The fall in Japanese markets has, however, undermined markets elsewhere – both through the spread of deteriorating sentiment, and also because hedge funds had been unwinding long positions financed by borrowing in yen. The effect on US Treasury bond yields should ring some alarm bells, as indicated in the chart for the 10-year bond, which has now broken firmly above the 2% level.
In contrast the effect on precious metal prices appeared confused. Unlike all bond and equity markets which are over-bought, precious metals are very over-sold with unusually large short positions in the market. Therefore, short-covering should have pushed prices considerably higher. Instead, until Thursday gold was capped at $1,400, and every time it traded up it got hit. The only logic in this behaviour is that either the central banks or the bullion banks, or possibly a combination of the two, were acting to keep prices from rising.

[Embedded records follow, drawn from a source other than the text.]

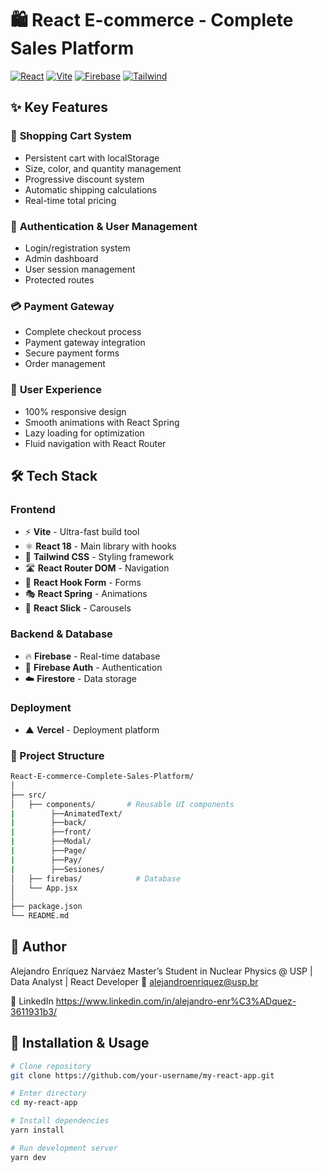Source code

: # 🛍️ React E-commerce - Complete Sales Platform

[![React](https://img.shields.io/badge/React-18.2.0-blue)](https://reactjs.org/)
[![Vite](https://img.shields.io/badge/Vite-4.0.0-purple)](https://vitejs.dev/)
[![Firebase](https://img.shields.io/badge/Firebase-9.16.0-orange)](https://firebase.google.com/)
[![Tailwind](https://img.shields.io/badge/Tailwind-3.2.7-cyan)](https://tailwindcss.com/)

## ✨ Key Features

### 🛒 **Shopping Cart System**
- Persistent cart with localStorage
- Size, color, and quantity management
- Progressive discount system
- Automatic shipping calculations
- Real-time total pricing

### 🔐 **Authentication & User Management**
- Login/registration system
- Admin dashboard
- User session management
- Protected routes

### 💳 **Payment Gateway**
- Complete checkout process
- Payment gateway integration
- Secure payment forms
- Order management

### 📱 **User Experience**
- 100% responsive design
- Smooth animations with React Spring
- Lazy loading for optimization
- Fluid navigation with React Router

## 🛠️ Tech Stack

### **Frontend**
- ⚡ **Vite** - Ultra-fast build tool
- ⚛️ **React 18** - Main library with hooks
- 🎨 **Tailwind CSS** - Styling framework
- 🛣️ **React Router DOM** - Navigation
- 📝 **React Hook Form** - Forms
- 🎭 **React Spring** - Animations
- 🎠 **React Slick** - Carousels

### **Backend & Database**
- 🔥 **Firebase** - Real-time database
- 🔐 **Firebase Auth** - Authentication
- ☁️ **Firestore** - Data storage

### **Deployment**
- ▲ **Vercel** - Deployment platform

### 📂 Project Structure
```bash
React-E-commerce-Complete-Sales-Platform/
│
├── src/
│   ├── components/       # Reusable UI components
|        ├──AnimatedText/
|        ├──back/
|        ├──front/
|        ├──Modal/
|        ├──Page/ 
|        ├──Pay/
|        ├──Sesiones/
│   ├── firebas/            # Database
│   └── App.jsx
│
├── package.json
└── README.md
```

## 👤 Author

Alejandro Enríquez Narváez
Master’s Student in Nuclear Physics @ USP | Data Analyst | React Developer
📧 alejandroenriquez@usp.br

🔗 LinkedIn https://www.linkedin.com/in/alejandro-enr%C3%ADquez-3611931b3/

## 🚀 Installation & Usage

```bash
# Clone repository
git clone https://github.com/your-username/my-react-app.git

# Enter directory
cd my-react-app

# Install dependencies
yarn install

# Run development server
yarn dev
```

And tracking open interest it certainly looks like the bears have started closing, with Open Interest falling spectacularly.
A look at the underlying numbers shows that it is open interest in the June contract that has fallen by about 150,000 contracts since 22 May, with only about 70,000 being rolled into the August contract. One must therefore conclude the hedge funds are cutting their positions and the bear squeeze is on. It wasn’t until Thursday that gold broke above $1,400, and when it did it was with a $20+ push.
Silver through all this has remained steady, stuck in the $22 range. Open interest remains good at about 145,000 contracts (if it had followed gold’s example OI would be closer to 100,000). Doubtless the incentive for keeping the gold price down is fear of losing on the silver short positions which across the largest four commercials (bullion banks) is still about 100,000,000 ounces.
Next week
Monday: eurozone manufacturing PMI. US Manufacturing PMI, Construction Spending, Vehicle Sales.
Tuesday: eurozone PPI. US Trade Balance.
Wednesday: eurozone Composite PMI and Services PMI, GDP (second est.), Retail Trade. US Non-farm Productivity (Final), Unit Labour Costs (Final), Factory Orders, ISM Non-manufacturing Index.
Thursday: BoE Base Rate, Monetary Policy Announcement. ECB Interest Rate. US Initial Claims.
Friday: UK Trade Balance. US Non-farm Payrolls, Unemployment, Consumer Credit.